ABD’nin çift standart kullandığını çok zaman yazmış olan birisi olarak yanıldığımı ve ABD’nin tek standart kullandığını kabul ediyorum. Bu standart gerektiğinde bütün uluslararası kuralları çiğneyen, yanlız kendilerine yarayan herşeyi tek taraflılıkla uygulayan, bencil bir tutumdur. Adam Smith’in ‘herşey bizim için ve başkalarına hiçbirşey’ olarak belirtiiği ve ‘Vile maxim’,  ‘iğrenç büyüklük’, olarak adlandırdığı bu tutum, hâlâ devam etmektedir.

2005 yılında Venezuella, Küba uçağını düşürüp 73 kişinin ölümünden suçlu  terörist Luis Posada Carriles’in geri verilmesini istemişti. ABD hapisten kaçan (!) teröristi CİA tarafından Nicaragua’ya karşı başlattığı herekette kullanmak için tuttu ve geri vermedi. Bununla kalmadı, Posada’nın yardımcısı meşhur terörist Orlando Bosch, Bush tarafından af edildi derken, Chomsy Bush 2’nin ‘teroristleri koruyan, teroristler kadar suçludur’ sloganının anlayışında, ABD’yi istîlanın da türel olması gerekmez mi diye sorguluyor.

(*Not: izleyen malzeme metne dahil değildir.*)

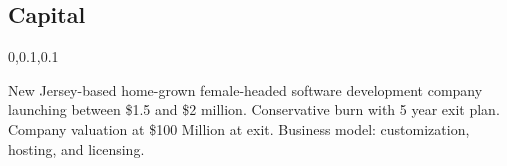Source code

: 
\begin{frame}{}
\section{Capital}
\vspace{-.5em}	

{\Large{}\selectfont

\hspace*{20pt}\begin{minipage}{.96\textwidth}
\vspace{4pt}
		
\begin{lightquadblockc}{0,0.1,0.1}{\parbox{21cm}{\centering \vspace{3pt}}}
\begin{center}\begin{minipage}{\textwidth}
{\Huge \setlength{\leftmargini}{30pt}\begin{enumerate}
\dmitem New Jersey-based home-grown female-headed software development company launching  between 
\$1.5 and \$2 million.
\vspace{20pt}
\dmitem Conservative burn with 5 year exit plan.
\vspace{20pt}
\dmitem Company valuation at \$100 Million at exit.
\footnotemark[1]
\vspace{20pt}
\dmitem Business model: customization, hosting, and licensing.
\vspace{20pt}
\footnotemark[2]
\end{enumerate}
}\end{minipage}
\end{center}
\end{lightquadblockc}
\end{minipage}

}

\end{frame}
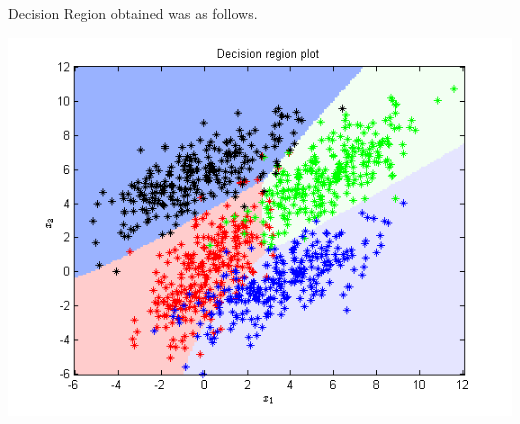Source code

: \documentclass{article}
\begin{document}
Decision Region obtained was as follows.
\begin{center}
\includegraphics[scale=1]{Classification/1c/c_poly/dec}
\end{center}
\end{document}
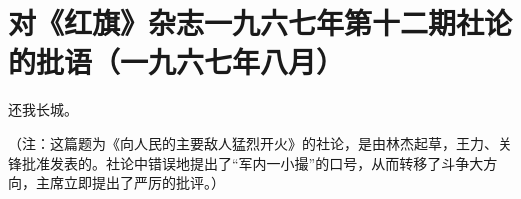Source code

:\section[对《红旗》杂志一九六七年第十二期社论的批语（一九六七年八月）]{对《红旗》杂志一九六七年第十二期社论的批语（一九六七年八月）}


还我长城。

（注：这篇题为《向人民的主要敌人猛烈开火》的社论，是由林杰起草，王力、关锋批准发表的。社论中错误地提出了“军内一小撮”的口号，从而转移了斗争大方向，主席立即提出了严厉的批评。）

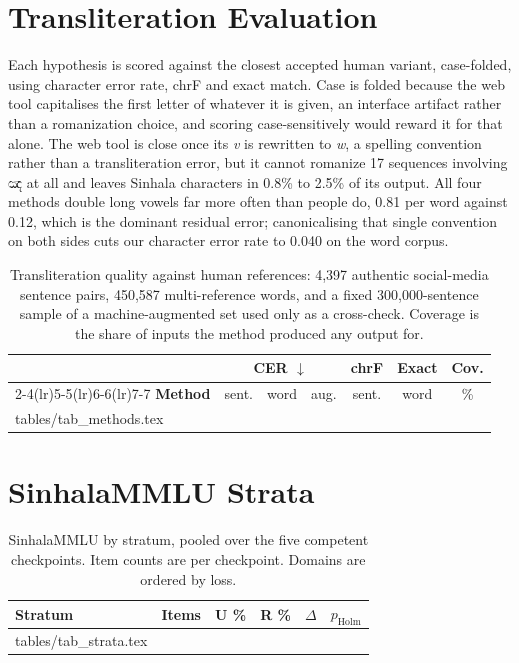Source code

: \documentclass[11pt]{article}
\makeatletter
\newcommand{\si}[1]{{\sinhalafont #1}}
\newcommand{\rom}[1]{\textit{#1}}
\newcommand{\rows}[1]{\@@input #1 }
\makeatother
\begin{document}
\section{Transliteration Evaluation}
\label{sec:translit}

Each hypothesis is scored against the closest accepted human variant, case-folded, using
character error rate, chrF \citep{popovic-2015-chrf} and exact match.
Case is folded because the web tool capitalises the first letter of whatever it is
given, an interface artifact rather than a romanization choice, and scoring
case-sensitively would reward it for that alone. The web tool is close once its
\rom{v} is rewritten to \rom{w}, a spelling convention rather than a transliteration
error, but it cannot romanize 17 sequences involving \si{ඤ} at all and leaves Sinhala
characters in 0.8\% to 2.5\% of its output. All four methods double long vowels far
more often than people do, 0.81 per word against 0.12, which is the dominant residual
error; canonicalising that single convention on both sides cuts our character error
rate to 0.040 on the word corpus.

\begin{table}[h]
\centering\small
\setlength{\tabcolsep}{2.2pt}
\begin{tabular}{@{}lccccc c@{}}
\toprule
& \multicolumn{3}{c}{\textbf{CER} $\downarrow$} & \textbf{chrF} & \textbf{Exact} & \textbf{Cov.} \\
\cmidrule(lr){2-4}\cmidrule(lr){5-5}\cmidrule(lr){6-6}\cmidrule(lr){7-7}
\textbf{Method} & sent. & word & aug. & sent. & word & \% \\
\midrule
\rows{tables/tab_methods.tex}
\bottomrule
\end{tabular}
\caption{Transliteration quality against human references: 4{,}397 authentic
social-media sentence pairs, 450{,}587 multi-reference words, and a fixed
300{,}000-sentence sample of a machine-augmented set used only as a cross-check.
Coverage is the share of inputs the method produced any output for.}
\label{tab:methods}
\end{table}

\section{SinhalaMMLU Strata}
\label{sec:strata}

\begin{table}[h]
\centering\small
\setlength{\tabcolsep}{4pt}
\begin{tabular}{@{}lrrrrr@{}}
\toprule
\textbf{Stratum} & \textbf{Items} & \textbf{U \%} & \textbf{R \%}
& \boldmath$\Delta$ & \boldmath$p_{\text{Holm}}$ \\
\midrule
\rows{tables/tab_strata.tex}
\bottomrule
\end{tabular}
\caption{SinhalaMMLU by stratum, pooled over the five competent checkpoints. Item
counts are per checkpoint. Domains are ordered by loss.}
\label{tab:strata}
\end{table}
\end{document}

Tutum, diğer ülkelere kötü örnek de oluyor. 1977 de Maryland ayaletindeki merhametsiz bir kâtilin, babasının İsrail’li olması nedeniyle oraya kaçıp vatandaşlığa geçerek yargıya verilmemesi sağlandı. Sabancı kâtili hala Avrupada dolaşıyor.

Clinton doktirini ‘Dünya marketlerine, enerji ve stratejik kaynaklara, hudutsuz erişme hakkını korumak için tekyanlı askeri güç kullanmayı’ ABD’nin hakkı olarak belirlemişti.

Daha dün, Azerbeycanda yapılan soykırım ABD’nin hiçbir tepkisine uğramadı. Bugün Sudan/Darfur soykırımının devamına ekonomik nedenlerle seyirci kalınmakta. Kerkük ve Telafer’de, ABD ordusunun gözleri altında, hatta yardımını alarak, bir nevi soykırım uygulanmakta.

Evet tek standart saymakla bitmez.

Türkiye bu oyunlara karşı koymalı ve bütünlüğünü korumak için:

  • BM Güvenlik kurulundan PKK’ya yardım edilmemesini içeren ve sınır hareketleriyle ilgili kararlarının uygulanmasını talep etmeli,
  • AB’ye hem de ABD’ye gereken notaları vererek; PKK’ya yapılan maddi, manevi, ve silah yardımlarının, BM kararlarına uyarak kesilmesini talep etmeli,
  • Milli emniyet ve bütünlüğümüzü etkileyen olaylar için NATO’nun ilgisini talep etmeli,
  • Bütün ilgili güçlerle diplomatik girişimleri kesin sonuca götürüp, son kararı kendisi vermelidir.

(PRG).

Türk halkı, BOP nedeniyle kasten ölçüsü dışına çıkarılmış olan bu konunun önemini bilmeli ve kararlılığını sergilemelidir.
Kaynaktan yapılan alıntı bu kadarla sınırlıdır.